Here is a helpful link: http://www.museiinmostra.it/MuseoPienza.html
[ Photo image from http://www.museiinmostra.it/MuseoPienza.html ]
We re-visited the little museum a few days ago: every time we are impressed all over again -- and shake our heads in dismay that it gets too few visitors. If you are in Pienza, don't miss it!!
Pienza is famous for its renaissance piazza and cathedral, for its scenery (and food!), but there is more. This museum has the great good fortune to hold treasures of the early Italian renaissance provided by Pope Pius II (pope 1458-1464) to his newly-built cathedral. There are magnificent works of great renaissance goldsmiths, works that in their day were valued more than the paintings we so much admire today -- the splendid bishop's pastoral staff illustrated here, for instance, and the huge reliquary head of Saint Andrew made originally for a prominent place in St. Peter's at the Vatican in Rome, no less. There is an astonishing cope ('piviale') or bishop's ceremonial cloak from about 1300, embroidered in England as a royal gift, one of the works of so-called 'opus anglicanum' that were among the greatest artistic luxuries of their times -- few of which remain, in great collections such as the Victoria and Albert in London, but among them this Pienza cope takes pride of place. It has just recently been gently cleaned and put into a new display, beautifully lit for seeing its numerous fascinating figures in gold thread and subtle colours: that is what we went to see, and it alone is worth a visit.
But the museum as a whole, its 'ensemble', is more than the sum of even such splendid parts. Its diverse paintings illustrate the development and history of medieval-to-renaissance art not only in period -- that one can see elsewhere too, although often smothered by the sheer bulk on view -- but also in the different types of artworks, for varying purposes from monumental crosses hung high in churches' naves to delicious small triptychs meant for the personal devotion of wealthy patrons, from grand altarpieces (or 'pale') to a very rare surviving portable folding altarpiece with scenes patterned on Duccio's huge altarpiece for the Siena cathedral. All the forms of late-medieval and early renaissance art ... paintings, sculpture, goldsmithery, tapestries, illuminated manuscripts, emroidered papal vestments ... can be appreciated together, more as they were appreciated and understood in their own times than in the nineteenth-century-model-museums (however wonderful they may be) still separating painting, sculpture, and so-called 'decorative arts' into distinct curatorial empires: No headline-grabbing Michelangelo, no Leonardo, no Botticelli, admittedly: but a remarkable collection well worth a contemplative hour (or more).

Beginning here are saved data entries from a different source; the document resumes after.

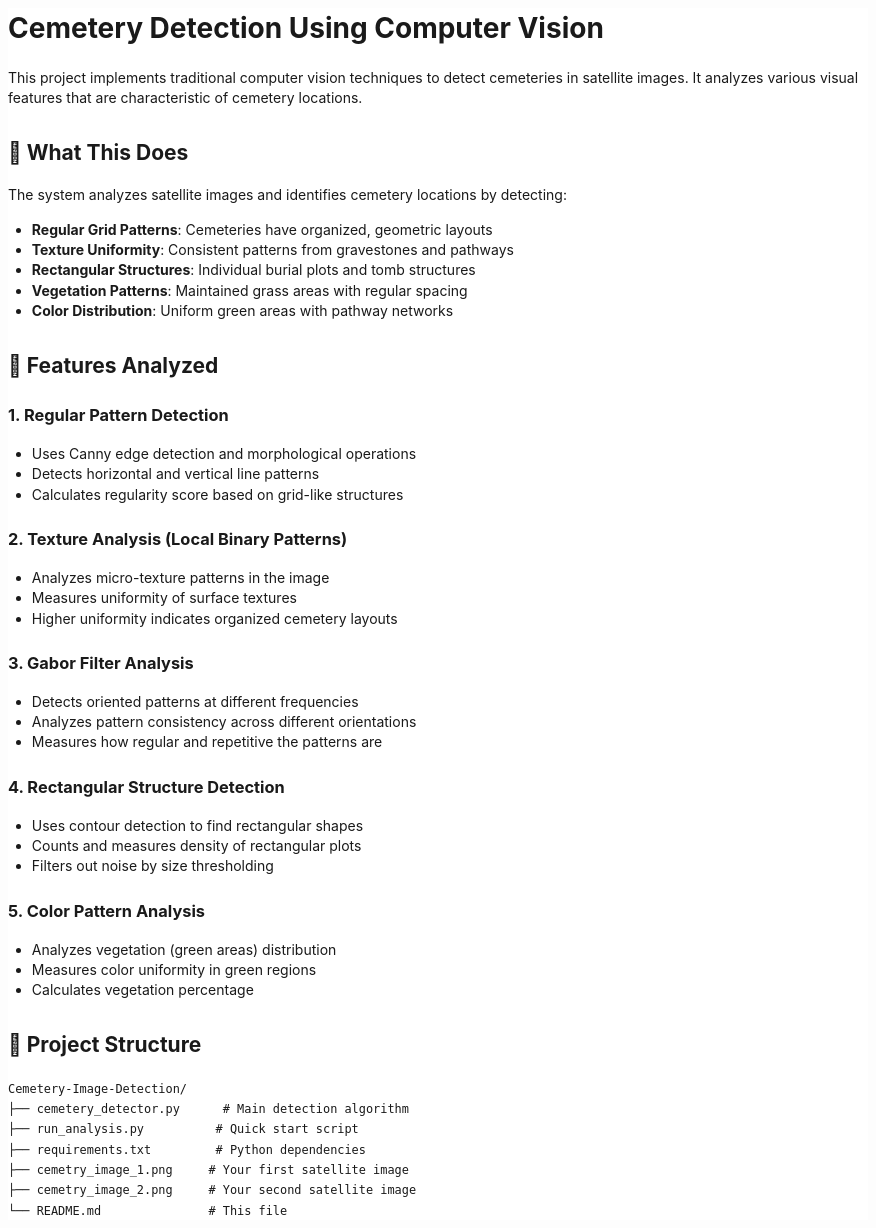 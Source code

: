# Cemetery Detection Using Computer Vision

This project implements traditional computer vision techniques to detect cemeteries in satellite images. It analyzes various visual features that are characteristic of cemetery locations.

## 🎯 What This Does

The system analyzes satellite images and identifies cemetery locations by detecting:

- **Regular Grid Patterns**: Cemeteries have organized, geometric layouts
- **Texture Uniformity**: Consistent patterns from gravestones and pathways  
- **Rectangular Structures**: Individual burial plots and tomb structures
- **Vegetation Patterns**: Maintained grass areas with regular spacing
- **Color Distribution**: Uniform green areas with pathway networks

## 🔧 Features Analyzed

### 1. **Regular Pattern Detection**
- Uses Canny edge detection and morphological operations
- Detects horizontal and vertical line patterns
- Calculates regularity score based on grid-like structures

### 2. **Texture Analysis (Local Binary Patterns)**
- Analyzes micro-texture patterns in the image
- Measures uniformity of surface textures
- Higher uniformity indicates organized cemetery layouts

### 3. **Gabor Filter Analysis**
- Detects oriented patterns at different frequencies
- Analyzes pattern consistency across different orientations
- Measures how regular and repetitive the patterns are

### 4. **Rectangular Structure Detection**
- Uses contour detection to find rectangular shapes
- Counts and measures density of rectangular plots
- Filters out noise by size thresholding

### 5. **Color Pattern Analysis**
- Analyzes vegetation (green areas) distribution
- Measures color uniformity in green regions
- Calculates vegetation percentage

## 📁 Project Structure

```
Cemetery-Image-Detection/
├── cemetery_detector.py      # Main detection algorithm
├── run_analysis.py          # Quick start script
├── requirements.txt         # Python dependencies
├── cemetry_image_1.png     # Your first satellite image
├── cemetry_image_2.png     # Your second satellite image
└── README.md               # This file
```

All brought together in the first floor rooms of a small fifteenth century palazzo, simply renovated (with modern security), entered through a lovely, peaceful cortile (courtyard) just off Pienza's main piazza. But it is too easy to miss: the name seems fusty, its entry is too-discreetly marked, unadvertised and linked with a town tourist information office, and glancing through the entry portal gives no hint of what may be found within. Nevertheless, don't just pass by: SEE IT !!